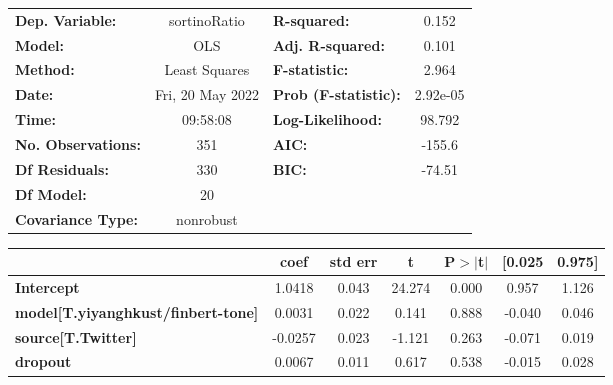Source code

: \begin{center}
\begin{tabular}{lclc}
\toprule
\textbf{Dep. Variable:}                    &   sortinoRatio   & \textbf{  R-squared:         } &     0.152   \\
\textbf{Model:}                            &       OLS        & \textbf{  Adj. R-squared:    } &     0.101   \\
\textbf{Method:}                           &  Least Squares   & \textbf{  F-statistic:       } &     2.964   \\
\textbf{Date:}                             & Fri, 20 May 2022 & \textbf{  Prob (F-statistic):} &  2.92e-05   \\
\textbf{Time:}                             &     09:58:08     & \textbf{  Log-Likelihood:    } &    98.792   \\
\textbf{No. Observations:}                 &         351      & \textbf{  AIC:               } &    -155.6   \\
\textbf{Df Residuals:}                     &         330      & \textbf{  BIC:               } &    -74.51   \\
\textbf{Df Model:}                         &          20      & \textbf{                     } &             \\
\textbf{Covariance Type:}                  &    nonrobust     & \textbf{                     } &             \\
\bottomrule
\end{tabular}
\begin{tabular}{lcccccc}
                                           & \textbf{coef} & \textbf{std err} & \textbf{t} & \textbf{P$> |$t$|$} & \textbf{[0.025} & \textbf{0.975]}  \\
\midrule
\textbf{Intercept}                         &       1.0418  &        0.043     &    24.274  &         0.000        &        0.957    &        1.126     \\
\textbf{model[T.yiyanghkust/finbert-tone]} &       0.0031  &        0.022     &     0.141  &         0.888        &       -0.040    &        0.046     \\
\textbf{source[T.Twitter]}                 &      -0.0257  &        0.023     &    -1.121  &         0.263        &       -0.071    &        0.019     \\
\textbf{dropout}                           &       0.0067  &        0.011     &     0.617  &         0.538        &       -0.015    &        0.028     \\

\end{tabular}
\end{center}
==
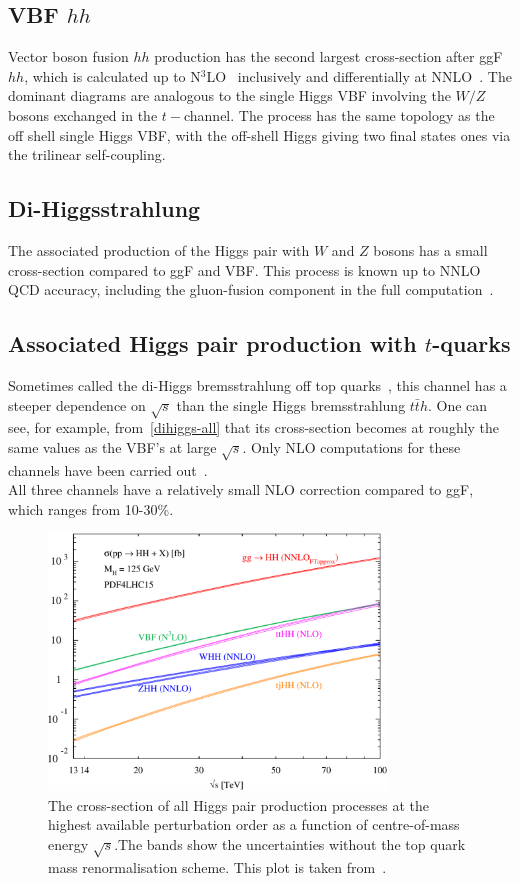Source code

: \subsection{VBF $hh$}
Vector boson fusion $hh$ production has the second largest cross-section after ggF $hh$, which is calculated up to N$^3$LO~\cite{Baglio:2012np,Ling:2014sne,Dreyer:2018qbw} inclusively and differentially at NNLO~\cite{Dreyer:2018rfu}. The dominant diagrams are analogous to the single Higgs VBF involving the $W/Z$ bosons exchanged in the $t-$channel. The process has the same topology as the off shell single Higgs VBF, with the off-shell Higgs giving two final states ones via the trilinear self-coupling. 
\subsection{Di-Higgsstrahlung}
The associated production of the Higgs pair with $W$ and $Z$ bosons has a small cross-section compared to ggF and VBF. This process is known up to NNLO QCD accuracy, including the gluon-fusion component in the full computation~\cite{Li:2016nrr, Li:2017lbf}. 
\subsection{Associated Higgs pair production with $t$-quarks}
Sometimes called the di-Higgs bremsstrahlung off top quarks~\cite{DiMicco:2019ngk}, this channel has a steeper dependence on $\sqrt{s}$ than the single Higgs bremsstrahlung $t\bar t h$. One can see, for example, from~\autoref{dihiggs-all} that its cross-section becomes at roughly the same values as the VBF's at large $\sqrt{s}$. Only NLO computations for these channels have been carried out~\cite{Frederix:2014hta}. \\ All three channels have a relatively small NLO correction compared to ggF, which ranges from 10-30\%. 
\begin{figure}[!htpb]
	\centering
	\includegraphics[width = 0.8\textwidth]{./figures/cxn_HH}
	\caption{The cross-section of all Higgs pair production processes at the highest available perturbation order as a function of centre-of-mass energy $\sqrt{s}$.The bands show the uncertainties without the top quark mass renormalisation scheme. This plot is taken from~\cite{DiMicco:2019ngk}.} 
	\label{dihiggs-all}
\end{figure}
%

PROBLEM DESCRIPTION: Using the entries above, work out the number of lines that hold the word "single" and write it with no other words.

RESPONSE TO THIS EXERCISE: 2